2019/06/18 13:58:34 Traffic Bytes (in|out): 40279 | 650650 -- (34 OnMessages, 97 Sends)
2019/06/18 13:58:34 OnClose channel
ortc ERROR: 2019/06/18 13:58:34 Failed to read from data channel sending reset packet in non-established state: state=Closed

At the client:

2019/06/18 13:58:24 Traffic Bytes (in|out): 650650 | 335191 -- (97 OnMessages, 43 Sends)
2019/06/18 13:58:53 Traffic Bytes (in|out): 650650 | 339361 -- (97 OnMessages, 44 Sends)
2019/06/18 13:58:53 WebRTC: No messages received for 30 seconds -- closing stale connection.
2019/06/18 13:58:53 WebRTC: closing DataChannel

I'm going to dig into the pion/webrtc code to see if anything obvious comes up. As far as I can tell the datachannels being created are reliable just as before so maybe there's something weird with the signaling code they use to notify the datachannel that data has been read.

The client has 9 unreceived sends as of 13:58:24 and the proxy-go instance errors out 10 full seconds later.

Also note that the error message of the closed channel state occurs on the proxy-go side before the the client closes their end of the datachannel. From 13:58:34 on, the client believes the channel is still open and is trying to read data.

Last edited 3 months ago by cohosh (previous) (diff)

comment:9 in reply to:  7 Changed 3 months ago by cohosh

Replying to cmm323:

Have you looked at the snowflake logs? I forgot where they are, but snowflake produces its own logs, probably in the data dir.

Sorry I just saw your question. Snowflake clients have logging turned off by default: https://gitweb.torproject.org/pluggable-transports/snowflake.git/tree/client/snowflake.go#n72
but you can set a log path using the -log option.

I'm actually using pion/webrtc at the proxy-go instance (which doesn't speak to little-t-tor directly and doesn't have a datadir). For this i'm again using the -log option to set my own logs. As you can see above I'm using both to compare :)

If you're interested in contributing to snowflake you can check out the README's in each of the directories for more information, but you might have to look at the source code in some cases to see what the behaviour is.

Last edited 3 months ago by cohosh (previous) (diff)

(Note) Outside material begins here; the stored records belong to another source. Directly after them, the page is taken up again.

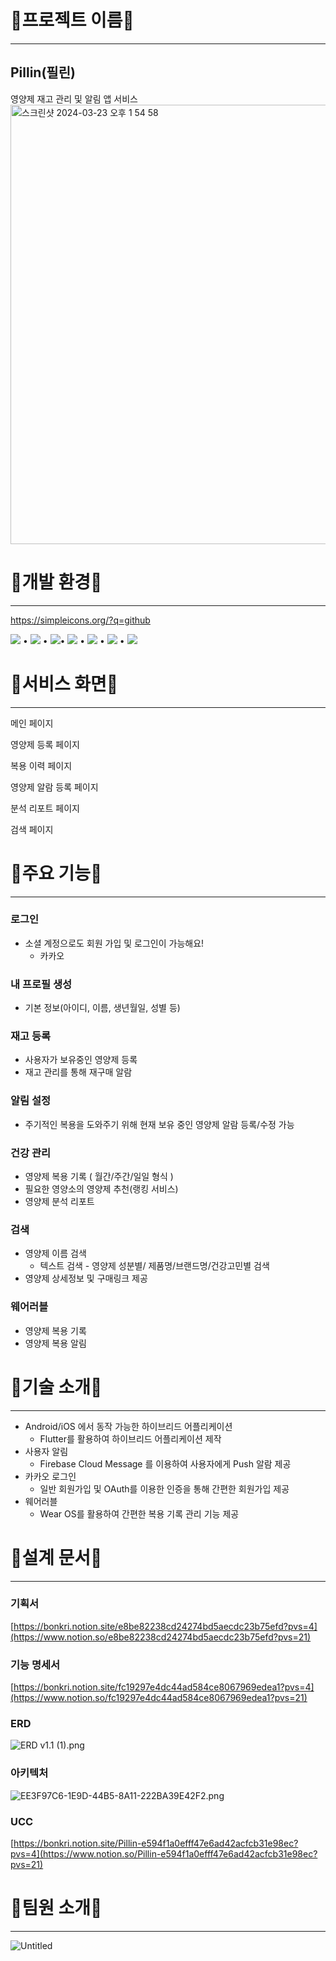 # 💊프로젝트 이름💊

---

## Pillin(필린)

영양제 재고 관리 및 알림 앱 서비스
<img width="703" alt="스크린샷 2024-03-23 오후 1 54 58" src="https://github.com/oilater/Pillin-project/assets/115062965/b5d689d8-ca59-4fdf-86fd-9a2f57c3fb75">


# 💊개발 환경💊

---

https://simpleicons.org/?q=github

<img src="https://img.shields.io/badge/Gitlab-FC6D26?style=flat-square&logo=GitLab&logoColor=white"/> • <img src="https://img.shields.io/badge/SpringBoot-6DB23F?style=flat-square&logo=SpringBoot&logoColor=white"/> • <img src="https://img.shields.io/badge/MariaDB-003545?style=flat-square&logo=MariaDB&logoColor=white"/>• <img src="https://img.shields.io/badge/Flutter-02569B?style=flat-square&logo=Flutter&logoColor=white"/> • <img src="https://img.shields.io/badge/Kotlin-7F52FF?style=flat-square&logo=Kotlin&logoColor=white"/> • <img src="https://img.shields.io/badge/WearOS-4285F4?style=flat-square&logo=WearOS&logoColor=white"/> • <img src="https://img.shields.io/badge/AndroidStudio-3DDC84?style=flat-square&logo=AndroidStudio&logoColor=white"/>

# 💊서비스 화면💊

---

메인 페이지

영양제 등록 페이지

복용 이력 페이지

영양제 알람 등록 페이지

분석 리포트 페이지

검색 페이지

# 💊주요 기능💊

---

### 로그인

- 소셜 계정으로도 회원 가입 및 로그인이 가능해요!
    - 카카오

### 내 프로필 생성

- 기본 정보(아이디, 이름, 생년월일, 성별 등)

### 재고 등록

- 사용자가 보유중인 영양제 등록
- 재고 관리를 통해 재구매 알람

### 알림 설정

- 주기적인 복용을 도와주기 위해 현재 보유 중인 영양제 알람 등록/수정 가능

### 건강 관리

- 영양제 복용 기록 ( 월간/주간/일일 형식 )
- 필요한 영양소의 영양제 추천(랭킹 서비스)
- 영양제 분석 리포트

### 검색

- 영양제 이름 검색
    - 텍스트 검색 - 영양제 성분별/ 제품명/브랜드명/건강고민별 검색
- 영양제 상세정보 및 구매링크 제공

### 웨어러블

- 영양제 복용 기록
- 영양제 복용 알림

# 💊기술 소개💊

---

- Android/iOS 에서 동작 가능한 하이브리드 어플리케이션
    - Flutter를 활용하여 하이브리드 어플리케이션 제작
- 사용자 알림
    - Firebase Cloud Message 를 이용하여 사용자에게 Push 알람 제공
- 카카오 로그인
    - 일반 회원가입 및 OAuth를 이용한 인증을 통해 간편한 회원가입 제공
- 웨어러블
    - Wear OS를 활용하여 간편한 복용 기록 관리 기능 제공

# 💊설계 문서💊

---

### 기획서

[https://bonkri.notion.site/e8be82238cd24274bd5aecdc23b75efd?pvs=4](https://www.notion.so/e8be82238cd24274bd5aecdc23b75efd?pvs=21)

### 기능 명세서

[https://bonkri.notion.site/fc19297e4dc44ad584ce8067969edea1?pvs=4](https://www.notion.so/fc19297e4dc44ad584ce8067969edea1?pvs=21)

### ERD

![ERD v1.1 (1).png](https://prod-files-secure.s3.us-west-2.amazonaws.com/40ac0dcf-e644-447c-8925-ad734d9308bd/b29f8036-3e3c-4a81-9dad-1840f2fc6102/ERD_v1.1_(1).png)

### 아키텍처

![EE3F97C6-1E9D-44B5-8A11-222BA39E42F2.png](https://prod-files-secure.s3.us-west-2.amazonaws.com/40ac0dcf-e644-447c-8925-ad734d9308bd/ea610124-d8fe-474b-b5bb-72f2239eb58a/EE3F97C6-1E9D-44B5-8A11-222BA39E42F2.png)

### UCC

[https://bonkri.notion.site/Pillin-e594f1a0efff47e6ad42acfcb31e98ec?pvs=4](https://www.notion.so/Pillin-e594f1a0efff47e6ad42acfcb31e98ec?pvs=21)

# 💊팀원 소개💊

---

![Untitled](https://prod-files-secure.s3.us-west-2.amazonaws.com/40ac0dcf-e644-447c-8925-ad734d9308bd/b46f0f2c-2e5c-417a-9a50-568d15d2e776/Untitled.png)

comment:10 Changed 3 months ago by cohosh

Upon further investigation, it looks like the Snowflake bridge is actually closing the connection to the proxy at that 13:58:34 timestamp. That leads me to believe that the webrtc library is somehow misordering or mangling data causing the bridge to error out the connection.

I checked the snowflake server logs and see these messages:

2019/06/18 13:58:34 error copying ORPort to WebSocket
2019/06/18 13:58:34 error copying WebSocket to ORPort

comment:11 Changed 3 months ago by cohosh

A byte-by-byte comparison of data sent by the client and data received from OnMessage by the proxy show that they differ :/

Interestingly, data send by the proxy (pion) and received by the client (go-webrtc) appears fine. So maybe the pion/webrtc isn't ordering data upon receipt?

Last edited 3 months ago by cohosh (previous) (diff)

comment:12 Changed 3 months ago by cohosh

A closer inspection yields that a big chunk of data (~298KB) went missing at the proxy side, but other than that bytes seem to be in order. This shouldn't happen if the channel is reliable. I've confirmed the channel type is set to reliable and ordered, so this could be a bug.

comment:13 Changed 3 months ago by dcf

Great work on this, cohosh. Missing data does seem to point to a bug in the pions implementation. backkem should be Cc'ed on this ticket so they'll get the report.

My first guess is that the bug lies somewhere inside pion/sctp. As I understand it, a reliable dataconnection is SCTP inside DTLS. A working SCTP should make it impossible to drop a chunk of data.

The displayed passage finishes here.